With something of a flourish, Bronson double-clicked one of the images on the memory stick and leaned back as a picture of the second inscription filled the screen.
“Ah,” Goldman said, “this is
much
more interesting, and much later. The Latin text on the first inscription was carved in capital letters, typical of first- and second-century Roman monumental inscriptions. But this is a cursive script, much more elegant and attractive.”
“We thought it might be Occitan,” Bronson suggested.
Goldman nodded. “You’re absolutely right—it
is
Occitan, and I’m fairly sure it’s medieval. Do you know anything about the language?”

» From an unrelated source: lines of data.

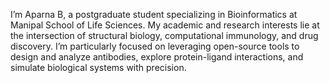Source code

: I’m Aparna B, a postgraduate student specializing in Bioinformatics at Manipal School of Life Sciences. My academic and research interests lie at the intersection of structural biology, computational immunology, and drug discovery. I’m particularly focused on leveraging open-source tools to design and analyze antibodies, explore protein-ligand interactions, and simulate biological systems with precision.

<!---
APARNAB123/APARNAB123 is a ✨ special ✨ repository because its `README.md` (this file) appears on your GitHub profile.
You can click the Preview link to take a look at your changes.
--->
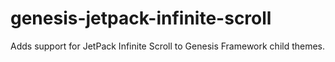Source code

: genesis-jetpack-infinite-scroll
===============================

Adds support for JetPack Infinite Scroll to Genesis Framework child themes.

“Not a thing. I put a few words into Internet search engines and those that generated any results were identified as Occitan. All except that word”—he pointed at the screen—“which seems to be Latin.”
“Ah,
calix.
A chalice. I’ll have to think about that. But the use of medieval Occitan is interesting. It places this carving in the thirteenth or fourteenth century, but Occitan wasn’t a tongue in common usage in the Rome area of Italy, where I gather you found this. That suggests the person who carved this had probably traveled to the region from southwest France, from the Languedoc area. Languedoc literally means the ‘language of Oc,’ or Occitan.”

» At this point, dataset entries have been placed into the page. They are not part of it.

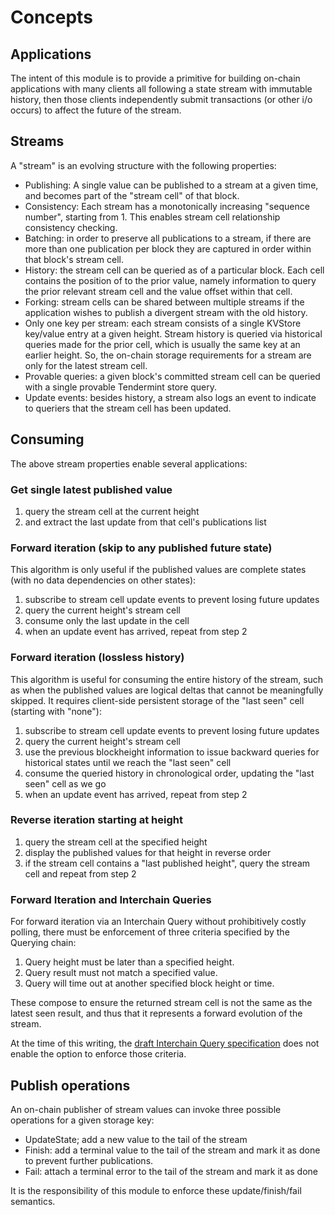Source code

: <!--
order: 1
-->

# Concepts

## Applications

The intent of this module is to provide a primitive for building on-chain
applications with many clients all following a state stream with immutable
history, then those clients independently submit transactions (or other i/o
occurs) to affect the future of the stream.

## Streams

A "stream" is an evolving structure with the following properties:
- Publishing: A single value can be published to a stream at a given time, and becomes part of the "stream cell" of that block.
- Consistency: Each stream has a monotonically increasing "sequence number",
  starting from 1.  This enables stream cell relationship consistency checking.
- Batching: in order to preserve all publications to a stream, if there are more than one publication per block they are captured in order within that block's stream cell.
- History: the stream cell can be queried as of a particular block.  Each cell
  contains the position of to the prior value, namely information to query the
  prior relevant stream cell and the value offset within that cell.
- Forking: stream cells can be shared between multiple streams if the
  application wishes to publish a divergent stream with the old history.
- Only one key per stream: each stream consists of a single KVStore key/value
  entry at a given height.  Stream history is queried via historical queries
  made for the prior cell, which is usually the same key at an earlier height.
  So, the on-chain storage requirements for a stream are only for the latest
  stream cell.
- Provable queries: a given block's committed stream cell can be queried with a single provable Tendermint store query.
- Update events: besides history, a stream also logs an event to indicate to queriers that the stream cell has been updated.

## Consuming

The above stream properties enable several applications:

### Get single latest published value

1. query the stream cell at the current height
2. and extract the last update from that cell's publications list

### Forward iteration (skip to any published future state)

This algorithm is only useful if the published values are complete states (with no data dependencies on other states):

  1. subscribe to stream cell update events to prevent losing future updates
  2. query the current height's stream cell
  3. consume only the last update in the cell
  4. when an update event has arrived, repeat from step 2
### Forward iteration (lossless history)

This algorithm is useful for consuming the entire history of the stream, such as
when the published values are logical deltas that cannot be meaningfully
skipped.  It requires client-side persistent storage of the "last seen" cell
(starting with "none"):

  1. subscribe to stream cell update events to prevent losing future updates
  2. query the current height's stream cell
  3. use the previous blockheight information to issue backward queries for historical states until we reach the "last seen" cell
  4. consume the queried history in chronological order, updating the "last seen" cell as we go
  5. when an update event has arrived, repeat from step 2
### Reverse iteration starting at height

1. query the stream cell at the specified height
2. display the published values for that height in reverse order
3. if the stream cell contains a "last published height", query the stream cell
   and repeat from step 2
### Forward Iteration and Interchain Queries

For forward iteration via an Interchain Query without prohibitively costly
polling, there must be enforcement of three criteria specified by the Querying
chain:
   1. Query height must be later than a specified height.
   2. Query result must not match a specified value.
   3. Query will time out at another specified block height or time.
   
These compose to ensure the returned stream cell is not the same as the latest seen result, and thus that it represents a forward evolution of the stream.

At the time of this writing, the [draft Interchain Query specification](https://github.com/cosmos/ibc/pull/735)
does not enable the option to enforce those criteria.

## Publish operations

An on-chain publisher of stream values can invoke three possible operations for a given storage key:
- UpdateState; add a new value to the tail of the stream
- Finish: add a terminal value to the tail of the stream and mark it as done to prevent further publications.
- Fail: attach a terminal error to the tail of the stream and mark it as done

It is the responsibility of this module to enforce these update/finish/fail
semantics.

“But what does the inscription mean?”
“Well, it’s not a standard Occitan text, as far as I can tell. I mean, it’s not a prayer or a piece of poetry that I’ve ever seen before. I’m also puzzled by that word
calix.
Why put a Latin word in a piece of Occitan poetry?”
“You think it’s a poem?” Bronson asked.
“That
is
what the layout suggests.” Goldman paused, took off his glasses and cleaned the lenses thoughtfully.
“I can translate this into modern English, if you like, but I won’t be able to vouch for the absolute accuracy of the translation. Why don’t you go and have a cup of coffee or take a look around the museum? Come back in about half an hour and by then I should have a finished version ready for you.”